Auch der Hauptgeschäftsführer des DStGB glaubt an einen gegenseitigen Lernprozess. Doch könnte die Kooperation zwischen Wirtschaft und Verwaltung besser laufen. „Es fehlt am Konsens. Viele Unternehmer wissen wenig über die Abläufe in der Verwaltung, und seitens der Verwaltung nehme ich mitunter eine gewisse Wirtschaftsfeindlichkeit wahr, die dazu führt, dass man beim Genehmigungsverfahren schaut, wo überall man noch ein Schippchen Bürgerbeteiligung drauf tun kann“, unterstrich Landsberg.

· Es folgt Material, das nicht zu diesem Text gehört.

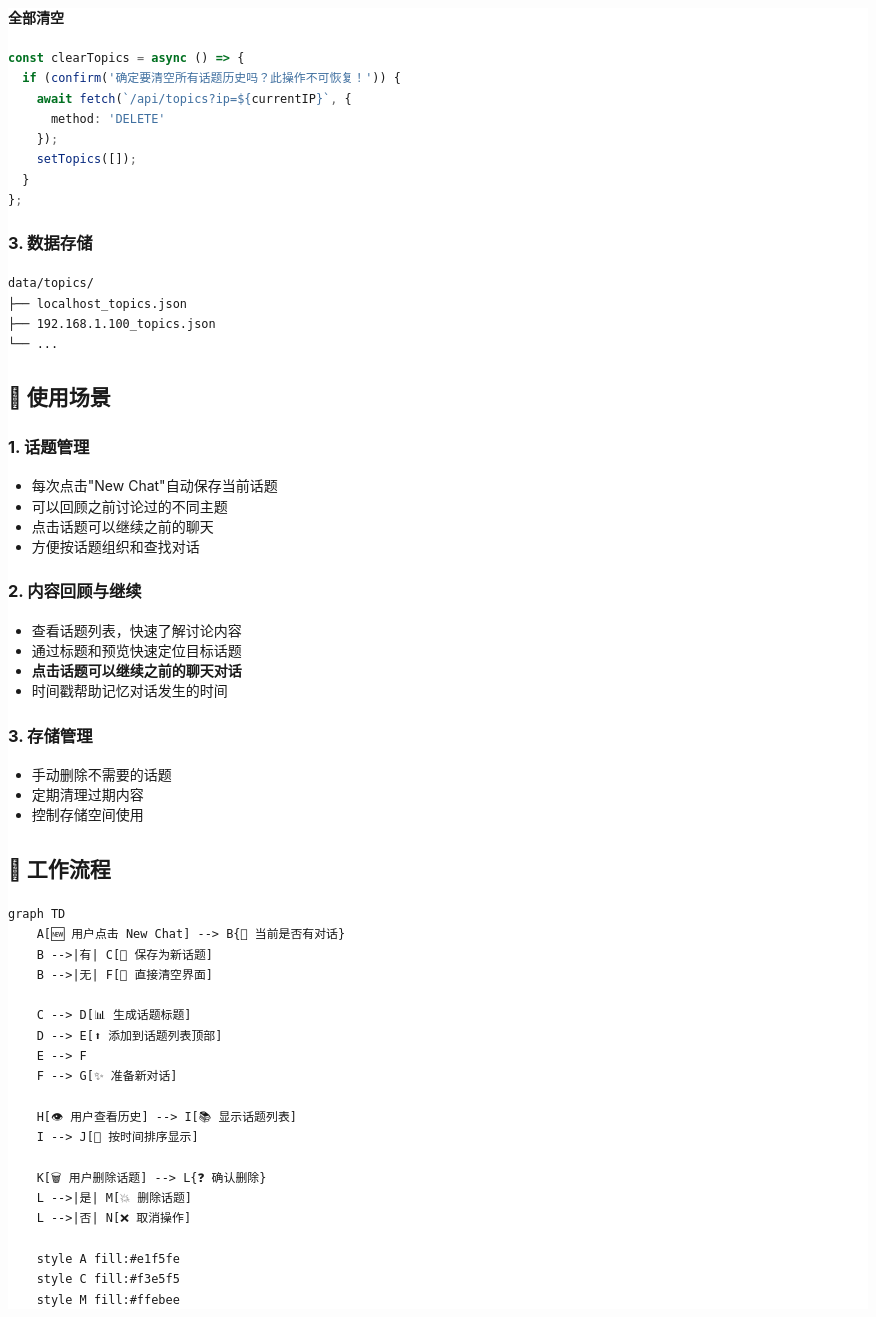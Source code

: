 #### 全部清空
```typescript
const clearTopics = async () => {
  if (confirm('确定要清空所有话题历史吗？此操作不可恢复！')) {
    await fetch(`/api/topics?ip=${currentIP}`, {
      method: 'DELETE'
    });
    setTopics([]);
  }
};
```

### 3. **数据存储**
```
data/topics/
├── localhost_topics.json
├── 192.168.1.100_topics.json
└── ...
```

## 🚀 使用场景

### 1. **话题管理**
- 每次点击"New Chat"自动保存当前话题
- 可以回顾之前讨论过的不同主题
- 点击话题可以继续之前的聊天
- 方便按话题组织和查找对话

### 2. **内容回顾与继续**
- 查看话题列表，快速了解讨论内容
- 通过标题和预览快速定位目标话题
- **点击话题可以继续之前的聊天对话**
- 时间戳帮助记忆对话发生的时间

### 3. **存储管理**
- 手动删除不需要的话题
- 定期清理过期内容
- 控制存储空间使用

## 🔄 工作流程

```mermaid
graph TD
    A[🆕 用户点击 New Chat] --> B{📝 当前是否有对话}
    B -->|有| C[💾 保存为新话题]
    B -->|无| F[🧹 直接清空界面]
    
    C --> D[📊 生成话题标题]
    D --> E[⬆️ 添加到话题列表顶部]
    E --> F
    F --> G[✨ 准备新对话]
    
    H[👁️ 用户查看历史] --> I[📚 显示话题列表]
    I --> J[📅 按时间排序显示]
    
    K[🗑️ 用户删除话题] --> L{❓ 确认删除}
    L -->|是| M[💥 删除话题]
    L -->|否| N[❌ 取消操作]
    
    style A fill:#e1f5fe
    style C fill:#f3e5f5
    style M fill:#ffebee
```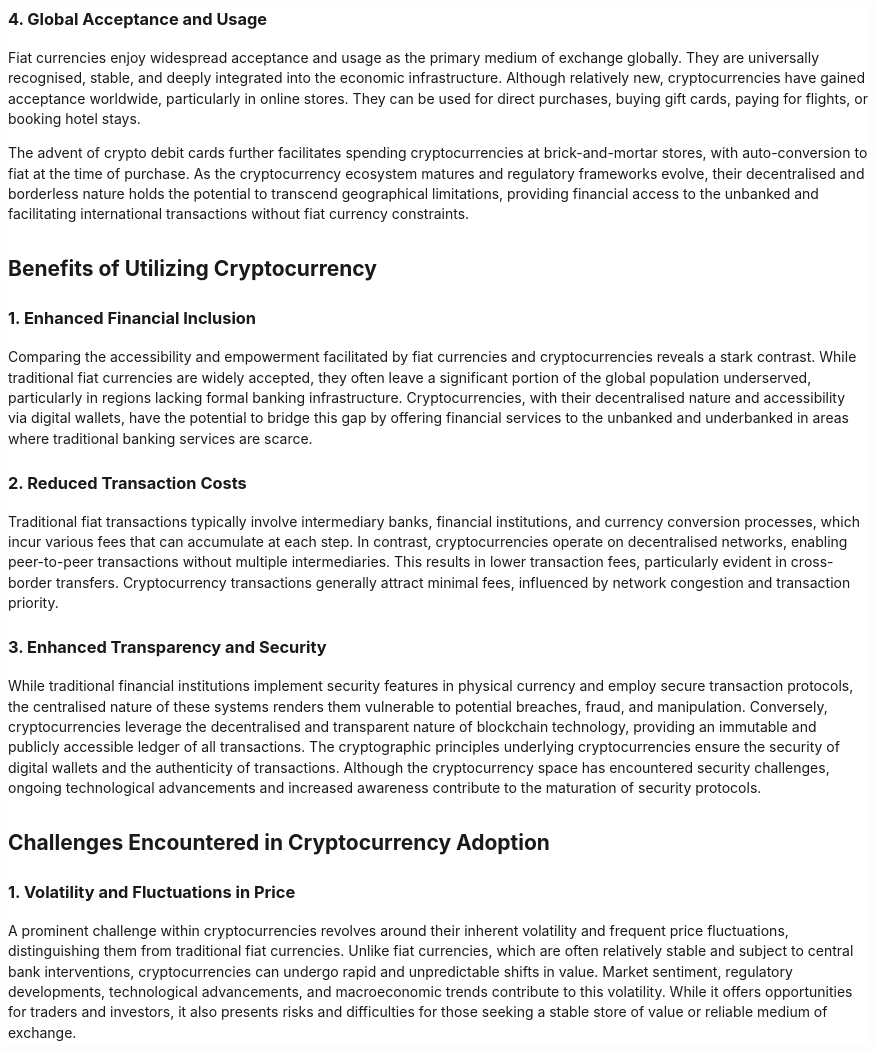 ### 4\. Global Acceptance and Usage

Fiat currencies enjoy widespread acceptance and usage as the primary medium of exchange globally. They are universally recognised, stable, and deeply integrated into the economic infrastructure. Although relatively new, cryptocurrencies have gained acceptance worldwide, particularly in online stores. They can be used for direct purchases, buying gift cards, paying for flights, or booking hotel stays.

The advent of crypto debit cards further facilitates spending cryptocurrencies at brick-and-mortar stores, with auto-conversion to fiat at the time of purchase. As the cryptocurrency ecosystem matures and regulatory frameworks evolve, their decentralised and borderless nature holds the potential to transcend geographical limitations, providing financial access to the unbanked and facilitating international transactions without fiat currency constraints.

## Benefits of Utilizing Cryptocurrency

### 1\. Enhanced Financial Inclusion

Comparing the accessibility and empowerment facilitated by fiat currencies and cryptocurrencies reveals a stark contrast. While traditional fiat currencies are widely accepted, they often leave a significant portion of the global population underserved, particularly in regions lacking formal banking infrastructure. Cryptocurrencies, with their decentralised nature and accessibility via digital wallets, have the potential to bridge this gap by offering financial services to the unbanked and underbanked in areas where traditional banking services are scarce.

### 2\. Reduced Transaction Costs

Traditional fiat transactions typically involve intermediary banks, financial institutions, and currency conversion processes, which incur various fees that can accumulate at each step. In contrast, cryptocurrencies operate on decentralised networks, enabling peer-to-peer transactions without multiple intermediaries. This results in lower transaction fees, particularly evident in cross-border transfers. Cryptocurrency transactions generally attract minimal fees, influenced by network congestion and transaction priority.

### 3\. Enhanced Transparency and Security

While traditional financial institutions implement security features in physical currency and employ secure transaction protocols, the centralised nature of these systems renders them vulnerable to potential breaches, fraud, and manipulation. Conversely, cryptocurrencies leverage the decentralised and transparent nature of blockchain technology, providing an immutable and publicly accessible ledger of all transactions. The cryptographic principles underlying cryptocurrencies ensure the security of digital wallets and the authenticity of transactions. Although the cryptocurrency space has encountered security challenges, ongoing technological advancements and increased awareness contribute to the maturation of security protocols.

## Challenges Encountered in Cryptocurrency Adoption

### 1\. Volatility and Fluctuations in Price

A prominent challenge within cryptocurrencies revolves around their inherent volatility and frequent price fluctuations, distinguishing them from traditional fiat currencies. Unlike fiat currencies, which are often relatively stable and subject to central bank interventions, cryptocurrencies can undergo rapid and unpredictable shifts in value. Market sentiment, regulatory developments, technological advancements, and macroeconomic trends contribute to this volatility. While it offers opportunities for traders and investors, it also presents risks and difficulties for those seeking a stable store of value or reliable medium of exchange.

Einen Rechtsanspruch auf Homeoffice lehnte nicht nur Kampeter als nicht praxisgemäß ab. Die Politik müsse nichts regeln, was in den Betrieben bereits gut funktioniere. „Die Arbeit im Homeoffice soll ausgeweitet werden, wenn der Arbeitsplatz und die Tätigkeit dies ermöglichen, aber wir brauchen keinen Rechtsanspruch auf Homeoffice“, bekräftigte Silberbach und auch Landsberg bezweifelte eine entsprechende Notwendigkeit: „Wir sind mit weniger Regeln besser aufgehoben als mit mehr Regeln.“

Welche Rolle der öffentliche Dienst in der deutschen Verfassungsordnung spielt, war Thema des Fachvortrages von Udo Di Fabio. Der ehemalige Bundesverfassungsrichter nahm insbesondere die Herausforderungen für die Verwaltung als Teil der staatlichen Gewaltenteilung ins Visier. Als tragender Pfeiler unserer Gesellschaft, der die staatliche Gewalt ausübt, sei der öffentliche Dienst Gegenspieler und Servicepartner, weil er sowohl für die Einschränkung grundrechtlicher bürgerlicher Freiheiten als auch die Gewährung staatlicher Leistungsansprüche zuständig ist.

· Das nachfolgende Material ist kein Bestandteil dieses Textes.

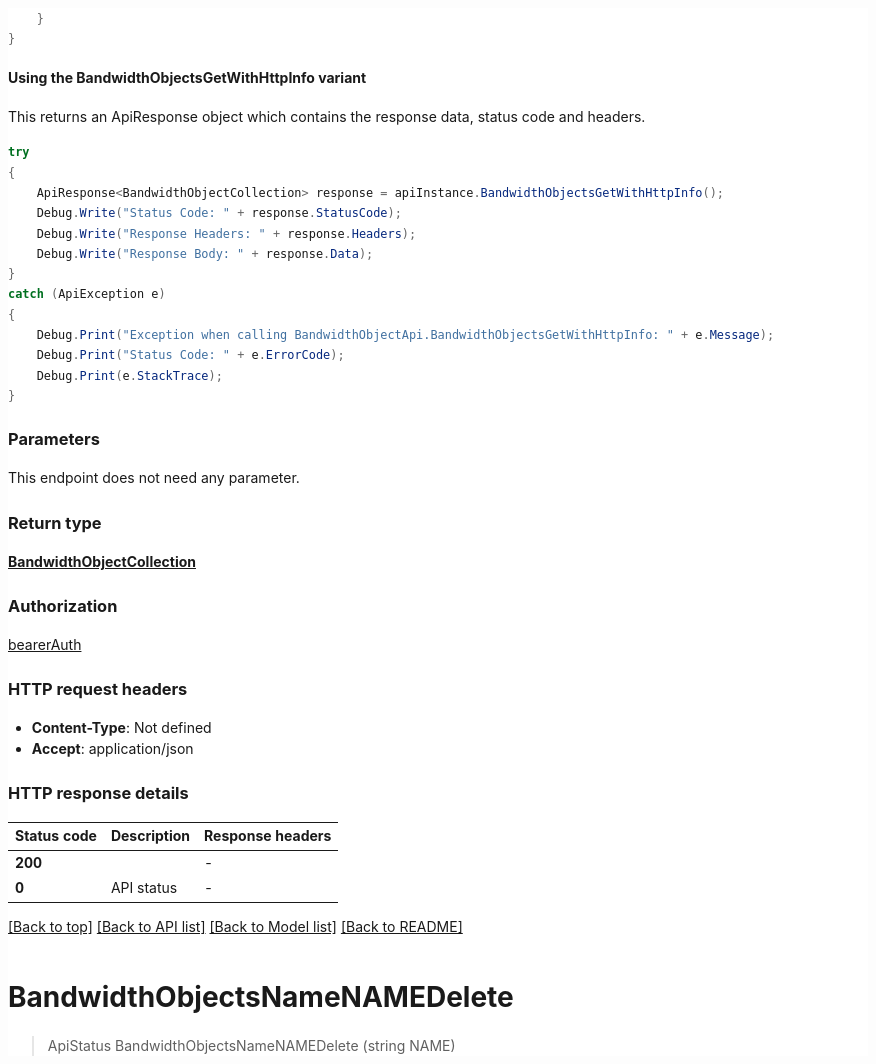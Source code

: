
 ```csharp
    }
}
```

#### Using the BandwidthObjectsGetWithHttpInfo variant
This returns an ApiResponse object which contains the response data, status code and headers.

```csharp
try
{
    ApiResponse<BandwidthObjectCollection> response = apiInstance.BandwidthObjectsGetWithHttpInfo();
    Debug.Write("Status Code: " + response.StatusCode);
    Debug.Write("Response Headers: " + response.Headers);
    Debug.Write("Response Body: " + response.Data);
}
catch (ApiException e)
{
    Debug.Print("Exception when calling BandwidthObjectApi.BandwidthObjectsGetWithHttpInfo: " + e.Message);
    Debug.Print("Status Code: " + e.ErrorCode);
    Debug.Print(e.StackTrace);
}
```

### Parameters
This endpoint does not need any parameter.
### Return type

[**BandwidthObjectCollection**](BandwidthObjectCollection.md)

### Authorization

[bearerAuth](../README.md#bearerAuth)

### HTTP request headers

 - **Content-Type**: Not defined
 - **Accept**: application/json


### HTTP response details
| Status code | Description | Response headers |
|-------------|-------------|------------------|
| **200** |  |  -  |
| **0** | API status |  -  |

[[Back to top]](#) [[Back to API list]](../README.md#documentation-for-api-endpoints) [[Back to Model list]](../README.md#documentation-for-models) [[Back to README]](../README.md)

<a id="bandwidthobjectsnamenamedelete"></a>
# **BandwidthObjectsNameNAMEDelete**
> ApiStatus BandwidthObjectsNameNAMEDelete (string NAME)
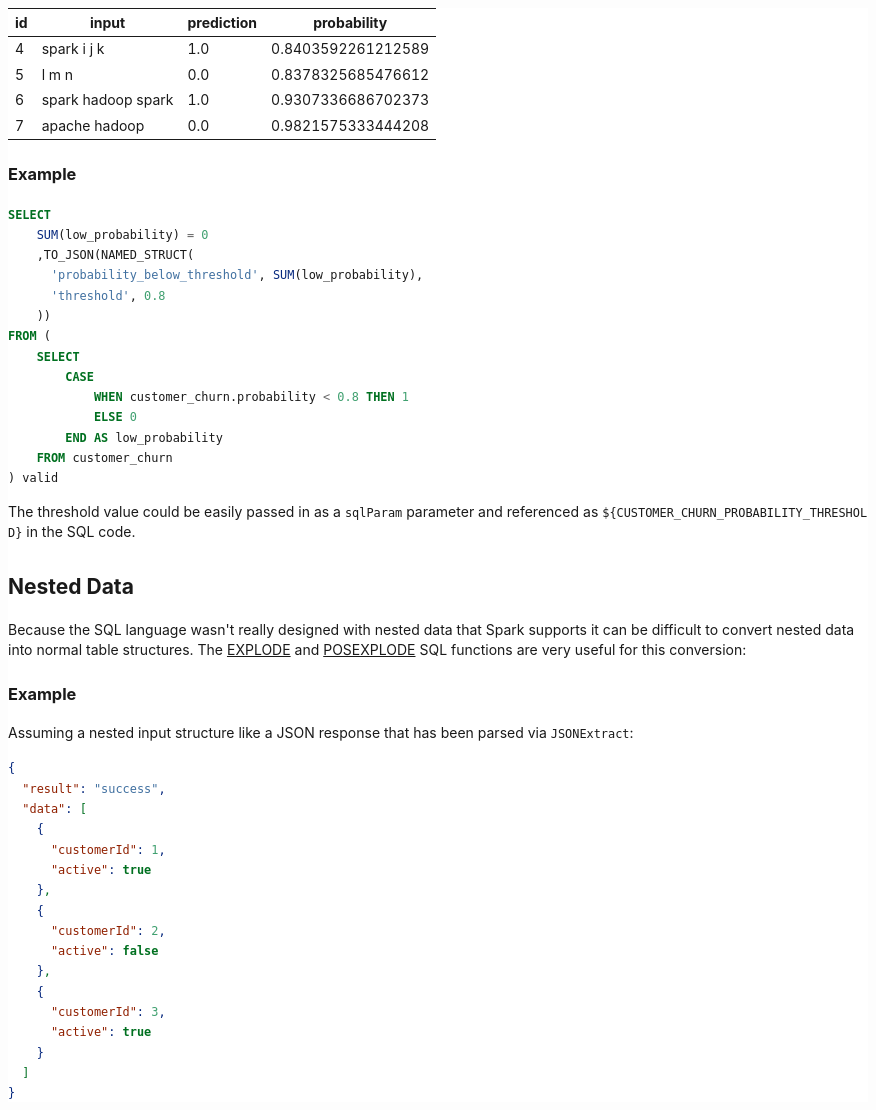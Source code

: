 |id|input|prediction|probability|
|---|-----|----------|-----------|
|4|spark i j k|1.0|0.8403592261212589|
|5|l m n|0.0|0.8378325685476612|
|6|spark hadoop spark|1.0|0.9307336686702373|
|7|apache hadoop|0.0|0.9821575333444208|

### Example

```sql
SELECT
    SUM(low_probability) = 0
    ,TO_JSON(NAMED_STRUCT(
      'probability_below_threshold', SUM(low_probability),
      'threshold', 0.8
    ))
FROM (
    SELECT
        CASE
            WHEN customer_churn.probability < 0.8 THEN 1
            ELSE 0
        END AS low_probability
    FROM customer_churn
) valid
```

The threshold value could be easily passed in as a `sqlParam` parameter and referenced as `${CUSTOMER_CHURN_PROBABILITY_THRESHOLD}` in the SQL code.

## Nested Data

Because the SQL language wasn't really designed with nested data that Spark supports it can be difficult to convert nested data into normal table structures. The [EXPLODE](https://spark.apache.org/docs/latest/api/sql/index.html#explode) and [POSEXPLODE](https://spark.apache.org/docs/latest/api/sql/index.html#posexplode) SQL functions are very useful for this conversion:

### Example

Assuming a nested input structure like a JSON response that has been parsed via `JSONExtract`:

```json
{
  "result": "success",
  "data": [
    {
      "customerId": 1,
      "active": true
    },
    {
      "customerId": 2,
      "active": false
    },
    {
      "customerId": 3,
      "active": true
    }
  ]
}
```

Qualitative Verbesserungen

Qualitative Verbesserungen mahnte Di Fabio für die Personalsituation an. „Die alternde Gesellschaft ist nicht nur ein Problem im Hinblick auf den Nachwuchs im öffentlichen Dienst, sondern sie bewirkt auch eine Zunahme von Aufgaben und eine Bedeutungszunahme öffentlicher Dienstleistungen.“ Das gelte nicht nur für die Altenpflege oder die medizinische Versorgung, sondern auch für die Bereiche der inneren und sozialen Sicherheit.

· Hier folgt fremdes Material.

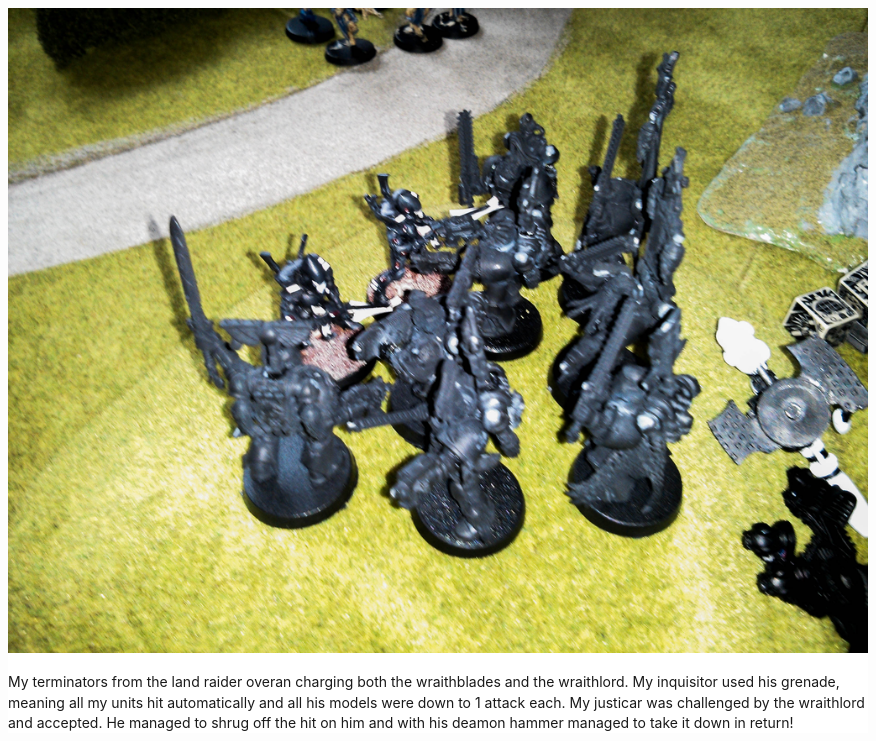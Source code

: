 ![07-Turn-1-Eldar](07-Turn-1-Eldar.jpg)

My terminators from the land raider overan charging both the wraithblades and the wraithlord. My inquisitor used his grenade, meaning all my units hit automatically and all his models were down to 1 attack each. My justicar was challenged by the wraithlord and accepted. He managed to shrug off the hit on him and with his deamon hammer managed to take it down in return!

Der öffentliche Dienst werde nur dann in guter Verfassung bleiben, wenn es gelingt, junge Menschen zu gewinnen und langfristig zu motivieren. „Das bedeutet in einer Gesellschaft, die herkömmliche Rollenbilder aufgegeben oder verändert hat, dass auch der öffentliche Dienst dem nicht nur zeitverzögert irgendwie folgt, sondern proaktiv gestaltet.“

Vereinbarkeit von Familie und Beruf

Die Vereinbarkeit von Familie und Beruf sei im öffentlichen Dienst im Vergleich zu Privatwirtschaft durchaus gut ausgestaltet, aber die Teilzeitbeschäftigung führe insbesondere bei weiblichen Beschäftigten noch immer zu Nachteilen in der Karrierebiografie: „Wer junge Frauen im Dienst fair behandeln will, wird demnach die Bedingungen für Teilzeitarbeit verbessern. Führungsmodelle wie Führen aus der Ferne oder Führen in Teilzeit werden in einer mehr und mehr digitalen Arbeitswelt neue Qualifikationsprofile entstehen lassen und ihren Niederschlag in geänderten Beurteilungskriterien für Führungskräfte finden.“

Di Fabio nahm auch Defizite des öffentlichen Dienstes ins Visier. Wenn Schulen in der Coronakrise viele Monate benötigten, um einen halbwegs akzeptablen Digitalunterricht anzubieten, müsse gefragt werden, warum das so ist. Wenn die Ausstellung eines Personalausweises oder die Zulassung eines PKWs einen viel zu großen Zeitraum erfordere, müsse die Frage gestellt werden, woran es hakt. Manchmal handle es sich um Fehler der Führung der Verwaltung, die politisch in Angriff genommen werden müssten. Gelegentlich zeigten sich aber auch Symptome einer strukturellen Überforderung, die aus einem zum Teil Jahrzehnte erfolgten Zuwachs von Aufgaben resultierten, hob der ehemalige Bundesverfassungsrichter hervor.

Seiner Auffassung nach „muss die demokratische Gesellschaft erkennen, dass das Ansehen des Rechtsstaates immer auch davon abhängt, dass die öffentlichen Aufgaben, das Versprechen der inneren Sicherheit und die Infrastruktur der Daseinsvorsorge auf der einen Seite immer in der Balance zu den personellen und sächlichen Mitteln auf der anderen Seite stehen muss“.